EXERCISE GOAL — Output the entries as they appear, skipping images.

↓

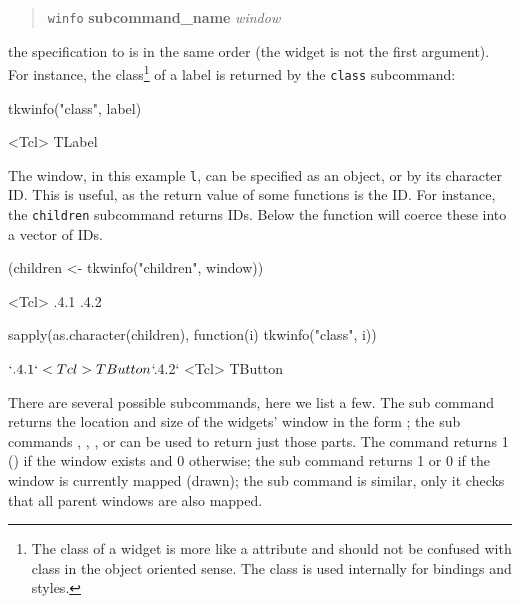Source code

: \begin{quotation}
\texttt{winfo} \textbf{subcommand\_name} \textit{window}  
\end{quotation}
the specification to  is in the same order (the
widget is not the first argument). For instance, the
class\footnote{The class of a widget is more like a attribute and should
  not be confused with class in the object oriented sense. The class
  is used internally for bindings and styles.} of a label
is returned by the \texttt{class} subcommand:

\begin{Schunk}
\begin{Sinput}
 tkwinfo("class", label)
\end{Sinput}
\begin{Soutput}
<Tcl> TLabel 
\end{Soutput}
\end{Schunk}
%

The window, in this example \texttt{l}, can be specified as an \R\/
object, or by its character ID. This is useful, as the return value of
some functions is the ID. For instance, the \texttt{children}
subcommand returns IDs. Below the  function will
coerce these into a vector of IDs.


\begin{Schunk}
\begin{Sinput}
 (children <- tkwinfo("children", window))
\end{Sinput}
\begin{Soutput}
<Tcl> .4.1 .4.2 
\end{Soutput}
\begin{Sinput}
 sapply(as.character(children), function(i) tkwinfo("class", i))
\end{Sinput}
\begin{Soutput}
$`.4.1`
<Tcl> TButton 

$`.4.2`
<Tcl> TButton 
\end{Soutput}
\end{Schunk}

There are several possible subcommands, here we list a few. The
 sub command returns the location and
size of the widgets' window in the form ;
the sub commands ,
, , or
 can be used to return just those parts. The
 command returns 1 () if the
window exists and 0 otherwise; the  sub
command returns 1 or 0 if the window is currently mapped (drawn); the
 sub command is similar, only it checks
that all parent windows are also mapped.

↑

ANSWER AREA —
Source code

: \begin{quotation}
\texttt{winfo} \textbf{subcommand\_name} \textit{window}  
\end{quotation}
the specification to  is in the same order (the
widget is not the first argument). For instance, the
class\footnote{The class of a widget is more like a attribute and should
  not be confused with class in the object oriented sense. The class
  is used internally for bindings and styles.} of a label
is returned by the \texttt{class} subcommand:

\begin{Schunk}
\begin{Sinput}
 tkwinfo("class", label)
\end{Sinput}
\begin{Soutput}
<Tcl> TLabel 
\end{Soutput}
\end{Schunk}
%

The window, in this example \texttt{l}, can be specified as an \R\/
object, or by its character ID. This is useful, as the return value of
some functions is the ID. For instance, the \texttt{children}
subcommand returns IDs. Below the  function will
coerce these into a vector of IDs.


\begin{Schunk}
\begin{Sinput}
 (children <- tkwinfo("children", window))
\end{Sinput}
\begin{Soutput}
<Tcl> .4.1 .4.2 
\end{Soutput}
\begin{Sinput}
 sapply(as.character(children), function(i) tkwinfo("class", i))
\end{Sinput}
\begin{Soutput}
$`.4.1`
<Tcl> TButton 

$`.4.2`
<Tcl> TButton 
\end{Soutput}
\end{Schunk}

There are several possible subcommands, here we list a few. The
 sub command returns the location and
size of the widgets' window in the form ;
the sub commands ,
, , or
 can be used to return just those parts. The
 command returns 1 () if the
window exists and 0 otherwise; the  sub
command returns 1 or 0 if the window is currently mapped (drawn); the
 sub command is similar, only it checks
that all parent windows are also mapped.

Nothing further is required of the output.